The border of the quilt was pieced from random pieces matching the color of the blocks and I pieced the binding to match each print along the edge. It turned out so well! Especially with a batik, you can just match the color, not necessarily use the same print and it will frame the quilt nicely, not distracting your eye away from the design of the quilt. The binding does need to be pieced-as-you-go with straight seams to join (not diagonal) but it's just a little extra effort that makes a big impact for the finished look.

Copyright ©2010, Sharon Baggs

Sunday, January 24, 2010

Sunbonnet Sue

I love the story behind this quilt. Earlier this fall, I was contacted by the niece of a woman who wanted a quilt for her daughter. The Sunbonnet Sue blocks were appliqued by another quilter who had that end of the project for at least two years. When the niece called me she was desperate to help her aunt get this quilt finished. The aunt was worried she wouldn't see the day of its completion, now that she was in her 80's. Within two weeks of our conversation, I had the blocks and got to work.

First, I added yellow print sashing to 32 blocks, which were set diagonally, to make a full size quilt top. Each block with sashing was approximately 13" finished. I added matching muslin for the setting triangles and corners.

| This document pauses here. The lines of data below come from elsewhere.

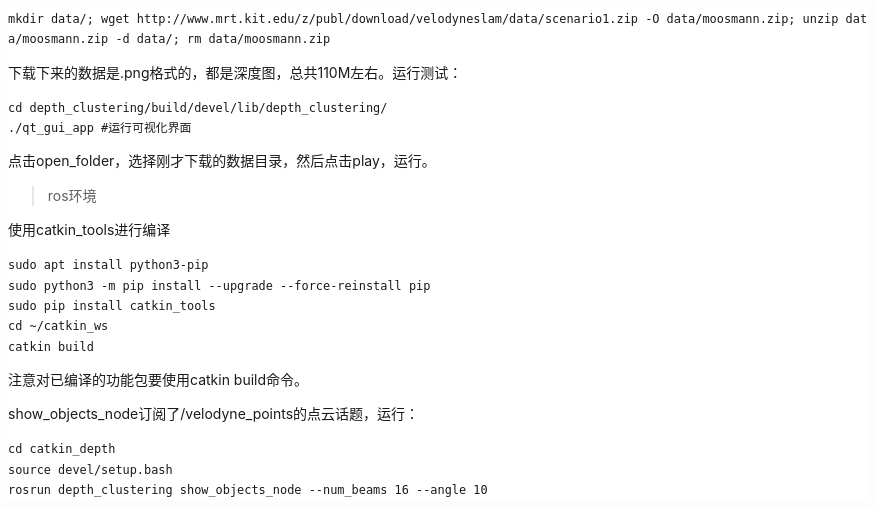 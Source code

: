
 ```
mkdir data/; wget http://www.mrt.kit.edu/z/publ/download/velodyneslam/data/scenario1.zip -O data/moosmann.zip; unzip data/moosmann.zip -d data/; rm data/moosmann.zip
```
下载下来的数据是.png格式的，都是深度图，总共110M左右。运行测试：
```
cd depth_clustering/build/devel/lib/depth_clustering/
./qt_gui_app #运行可视化界面
```
点击open_folder，选择刚才下载的数据目录，然后点击play，运行。

>ros环境

使用catkin_tools进行编译
```
sudo apt install python3-pip
sudo python3 -m pip install --upgrade --force-reinstall pip
sudo pip install catkin_tools
cd ~/catkin_ws
catkin build
```
注意对已编译的功能包要使用catkin build命令。

show_objects_node订阅了/velodyne_points的点云话题，运行：
```
cd catkin_depth
source devel/setup.bash
rosrun depth_clustering show_objects_node --num_beams 16 --angle 10
```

Next came the quilting. I marked a continuous oval stencil design, typical of vintage style quilts, on freezer paper with a black felt tipped pen. I attached the design to my glass top coffee table and put a light underneath the table to illuminate the design.

Using a blue washable marker, I marked the quilt top, following the design that is visible underneath. I then pin basted the quilt top with Hobbs Heirloom Bleached batting and extra wide white tone-on-tone backing.

I used Presencia 100% cotton 50/3 thread for all the quilting in both the top and the bobbin. When I quilted the 1/2" grid (see below), I used the 60/3 thread in the top and 50/3 in the bobbin.

Following what I did, here's a suggested quilting order:

*Use a walking foot to stitch in the ditch all the seam lines between the blocks and the sashing. This firmly anchors the quilt.

*Next stitch the curves of the oval design, also with the walking foot.

*With a darning foot, stitch around the Sunbonnet Sue applique design, taking care to stitch just between the applique and the background fabric and not on top of the applique, except when quilting around the top of the foot, bottom of the bonnet, and around the sleeve/hand. This helps keep the design from popping out, especially after washing/drying the quilt.

*Quilt a 1" grid in the setting triangles and the corners with a walking foot.

*Quilt a 1/2" grid in the background of the Sunbonnet Sue. I used the walking foot here too, although you can use a darning foot for ease in maneuvering around the applique.

It's best to mark the grids before layering the quilt. I contemplated a couple different designs for the background, such as McTavishing and a meandering line with flowers interspersed, before settling on grids. When in doubt, quilt a grid. It highlights applique beautifully and is an authentic design choice for Sunbonnet Sue.